# [ABOUT THIS EXERCISE]
Could you repeat the whole listing below exactly, omitting any picture it holds?

# [LISTED RECORDS]

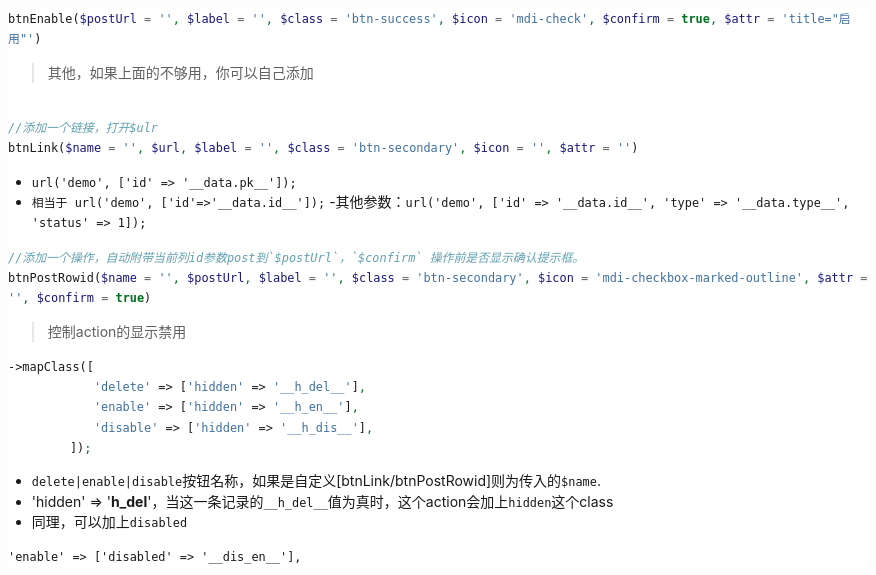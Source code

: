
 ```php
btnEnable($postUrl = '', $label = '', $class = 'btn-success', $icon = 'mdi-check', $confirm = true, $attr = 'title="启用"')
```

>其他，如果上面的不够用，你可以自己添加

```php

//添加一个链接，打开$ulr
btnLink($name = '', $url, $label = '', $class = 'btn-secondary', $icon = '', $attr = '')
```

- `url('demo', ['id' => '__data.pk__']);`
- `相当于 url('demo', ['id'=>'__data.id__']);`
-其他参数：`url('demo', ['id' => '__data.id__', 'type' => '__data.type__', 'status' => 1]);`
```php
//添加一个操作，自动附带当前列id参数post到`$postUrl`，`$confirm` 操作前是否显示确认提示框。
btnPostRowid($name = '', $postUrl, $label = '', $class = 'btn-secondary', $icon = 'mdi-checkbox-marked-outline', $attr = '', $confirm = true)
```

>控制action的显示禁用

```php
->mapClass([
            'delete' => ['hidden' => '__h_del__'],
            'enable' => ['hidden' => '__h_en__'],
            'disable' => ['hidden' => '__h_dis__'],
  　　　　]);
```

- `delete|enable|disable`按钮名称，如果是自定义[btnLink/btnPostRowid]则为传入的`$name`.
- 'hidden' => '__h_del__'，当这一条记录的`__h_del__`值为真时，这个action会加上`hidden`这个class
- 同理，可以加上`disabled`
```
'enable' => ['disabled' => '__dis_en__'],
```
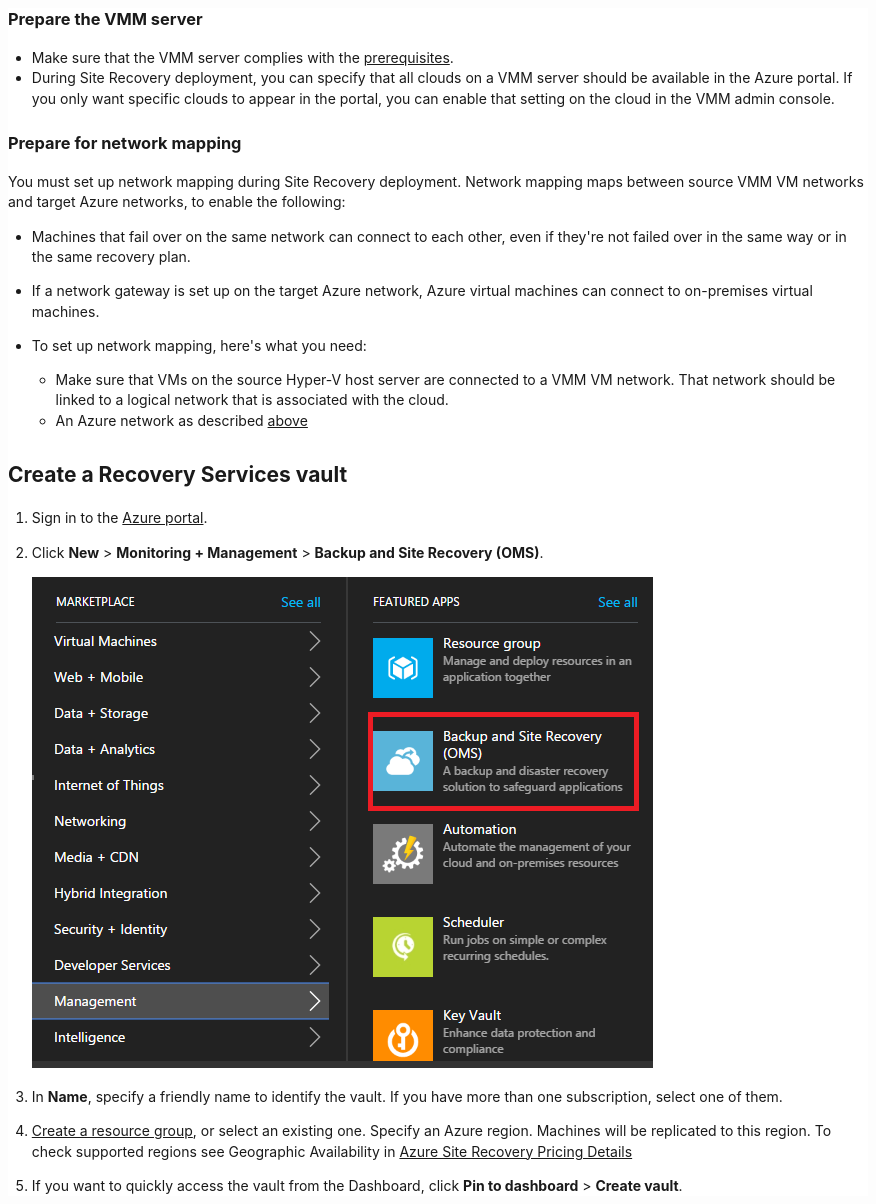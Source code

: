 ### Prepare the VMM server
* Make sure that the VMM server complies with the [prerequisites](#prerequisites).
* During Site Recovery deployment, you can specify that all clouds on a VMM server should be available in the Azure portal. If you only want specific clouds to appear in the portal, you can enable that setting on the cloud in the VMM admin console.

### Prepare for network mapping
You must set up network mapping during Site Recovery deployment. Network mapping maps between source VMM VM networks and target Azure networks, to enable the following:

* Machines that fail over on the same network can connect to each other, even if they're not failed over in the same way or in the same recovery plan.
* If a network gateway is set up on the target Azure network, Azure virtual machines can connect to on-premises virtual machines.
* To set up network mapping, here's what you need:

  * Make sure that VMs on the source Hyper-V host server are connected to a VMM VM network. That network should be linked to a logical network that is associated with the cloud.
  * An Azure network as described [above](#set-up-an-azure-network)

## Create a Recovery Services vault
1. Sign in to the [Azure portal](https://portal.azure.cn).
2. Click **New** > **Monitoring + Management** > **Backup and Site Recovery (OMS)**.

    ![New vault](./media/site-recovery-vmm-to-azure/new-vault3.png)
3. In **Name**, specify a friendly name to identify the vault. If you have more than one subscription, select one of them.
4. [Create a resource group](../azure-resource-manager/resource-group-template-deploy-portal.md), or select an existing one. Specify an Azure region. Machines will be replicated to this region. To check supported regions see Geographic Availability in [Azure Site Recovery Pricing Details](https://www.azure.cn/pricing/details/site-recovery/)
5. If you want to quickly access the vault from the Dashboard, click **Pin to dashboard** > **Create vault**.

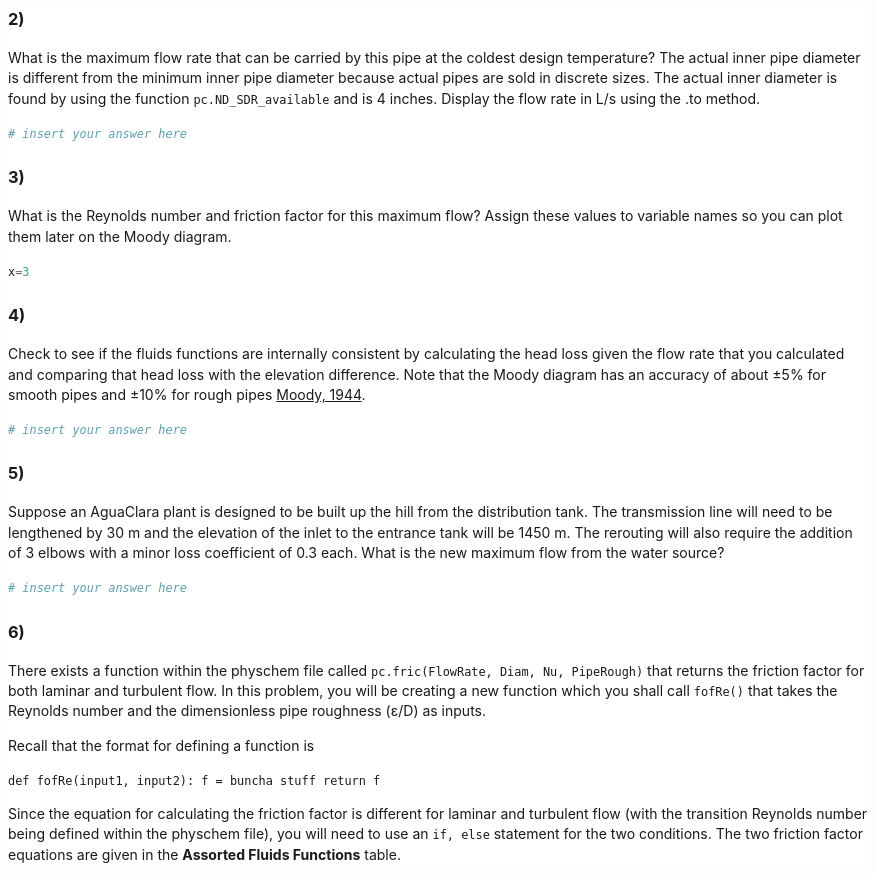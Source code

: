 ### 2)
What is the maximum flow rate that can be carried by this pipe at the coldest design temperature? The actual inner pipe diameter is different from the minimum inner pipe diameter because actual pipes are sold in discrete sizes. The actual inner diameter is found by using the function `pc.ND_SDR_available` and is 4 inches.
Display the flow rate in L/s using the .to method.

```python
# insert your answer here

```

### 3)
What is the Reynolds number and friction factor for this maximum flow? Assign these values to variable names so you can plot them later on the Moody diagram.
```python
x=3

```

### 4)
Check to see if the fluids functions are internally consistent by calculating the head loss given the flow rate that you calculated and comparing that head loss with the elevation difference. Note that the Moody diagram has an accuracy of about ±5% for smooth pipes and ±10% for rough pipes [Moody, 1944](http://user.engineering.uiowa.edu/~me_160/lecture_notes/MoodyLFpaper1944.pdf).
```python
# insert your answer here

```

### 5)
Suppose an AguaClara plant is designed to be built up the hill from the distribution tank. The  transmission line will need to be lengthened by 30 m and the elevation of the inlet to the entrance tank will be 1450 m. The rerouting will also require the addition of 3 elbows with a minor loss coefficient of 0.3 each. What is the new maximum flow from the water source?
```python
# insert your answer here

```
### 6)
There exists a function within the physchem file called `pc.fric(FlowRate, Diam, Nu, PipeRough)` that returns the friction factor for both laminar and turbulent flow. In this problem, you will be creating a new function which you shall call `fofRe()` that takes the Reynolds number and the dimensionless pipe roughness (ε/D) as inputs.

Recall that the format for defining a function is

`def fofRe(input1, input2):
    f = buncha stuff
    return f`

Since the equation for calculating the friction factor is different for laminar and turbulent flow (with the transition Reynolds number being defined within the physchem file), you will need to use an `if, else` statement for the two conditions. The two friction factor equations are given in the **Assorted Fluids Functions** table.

# [RESPONSE TO THE EXERCISE]
Source code

:
 ```php
btnEnable($postUrl = '', $label = '', $class = 'btn-success', $icon = 'mdi-check', $confirm = true, $attr = 'title="启用"')
```

>其他，如果上面的不够用，你可以自己添加

```php

//添加一个链接，打开$ulr
btnLink($name = '', $url, $label = '', $class = 'btn-secondary', $icon = '', $attr = '')
```

- `url('demo', ['id' => '__data.pk__']);`
- `相当于 url('demo', ['id'=>'__data.id__']);`
-其他参数：`url('demo', ['id' => '__data.id__', 'type' => '__data.type__', 'status' => 1]);`
```php
//添加一个操作，自动附带当前列id参数post到`$postUrl`，`$confirm` 操作前是否显示确认提示框。
btnPostRowid($name = '', $postUrl, $label = '', $class = 'btn-secondary', $icon = 'mdi-checkbox-marked-outline', $attr = '', $confirm = true)
```

>控制action的显示禁用

```php
->mapClass([
            'delete' => ['hidden' => '__h_del__'],
            'enable' => ['hidden' => '__h_en__'],
            'disable' => ['hidden' => '__h_dis__'],
  　　　　]);
```

- `delete|enable|disable`按钮名称，如果是自定义[btnLink/btnPostRowid]则为传入的`$name`.
- 'hidden' => '__h_del__'，当这一条记录的`__h_del__`值为真时，这个action会加上`hidden`这个class
- 同理，可以加上`disabled`
```
'enable' => ['disabled' => '__dis_en__'],
```
Source code

: ### Prepare the VMM server
* Make sure that the VMM server complies with the [prerequisites](#prerequisites).
* During Site Recovery deployment, you can specify that all clouds on a VMM server should be available in the Azure portal. If you only want specific clouds to appear in the portal, you can enable that setting on the cloud in the VMM admin console.

### Prepare for network mapping
You must set up network mapping during Site Recovery deployment. Network mapping maps between source VMM VM networks and target Azure networks, to enable the following:

* Machines that fail over on the same network can connect to each other, even if they're not failed over in the same way or in the same recovery plan.
* If a network gateway is set up on the target Azure network, Azure virtual machines can connect to on-premises virtual machines.
* To set up network mapping, here's what you need:

  * Make sure that VMs on the source Hyper-V host server are connected to a VMM VM network. That network should be linked to a logical network that is associated with the cloud.
  * An Azure network as described [above](#set-up-an-azure-network)

## Create a Recovery Services vault
1. Sign in to the [Azure portal](https://portal.azure.cn).
2. Click **New** > **Monitoring + Management** > **Backup and Site Recovery (OMS)**.

    ![New vault](./media/site-recovery-vmm-to-azure/new-vault3.png)
3. In **Name**, specify a friendly name to identify the vault. If you have more than one subscription, select one of them.
4. [Create a resource group](../azure-resource-manager/resource-group-template-deploy-portal.md), or select an existing one. Specify an Azure region. Machines will be replicated to this region. To check supported regions see Geographic Availability in [Azure Site Recovery Pricing Details](https://www.azure.cn/pricing/details/site-recovery/)
5. If you want to quickly access the vault from the Dashboard, click **Pin to dashboard** > **Create vault**.

Source code

: ### 2)
What is the maximum flow rate that can be carried by this pipe at the coldest design temperature? The actual inner pipe diameter is different from the minimum inner pipe diameter because actual pipes are sold in discrete sizes. The actual inner diameter is found by using the function `pc.ND_SDR_available` and is 4 inches.
Display the flow rate in L/s using the .to method.

```python
# insert your answer here

```

### 3)
What is the Reynolds number and friction factor for this maximum flow? Assign these values to variable names so you can plot them later on the Moody diagram.
```python
x=3

```

### 4)
Check to see if the fluids functions are internally consistent by calculating the head loss given the flow rate that you calculated and comparing that head loss with the elevation difference. Note that the Moody diagram has an accuracy of about ±5% for smooth pipes and ±10% for rough pipes [Moody, 1944](http://user.engineering.uiowa.edu/~me_160/lecture_notes/MoodyLFpaper1944.pdf).
```python
# insert your answer here

```

### 5)
Suppose an AguaClara plant is designed to be built up the hill from the distribution tank. The  transmission line will need to be lengthened by 30 m and the elevation of the inlet to the entrance tank will be 1450 m. The rerouting will also require the addition of 3 elbows with a minor loss coefficient of 0.3 each. What is the new maximum flow from the water source?
```python
# insert your answer here

```
### 6)
There exists a function within the physchem file called `pc.fric(FlowRate, Diam, Nu, PipeRough)` that returns the friction factor for both laminar and turbulent flow. In this problem, you will be creating a new function which you shall call `fofRe()` that takes the Reynolds number and the dimensionless pipe roughness (ε/D) as inputs.

Recall that the format for defining a function is

`def fofRe(input1, input2):
    f = buncha stuff
    return f`

Since the equation for calculating the friction factor is different for laminar and turbulent flow (with the transition Reynolds number being defined within the physchem file), you will need to use an `if, else` statement for the two conditions. The two friction factor equations are given in the **Assorted Fluids Functions** table.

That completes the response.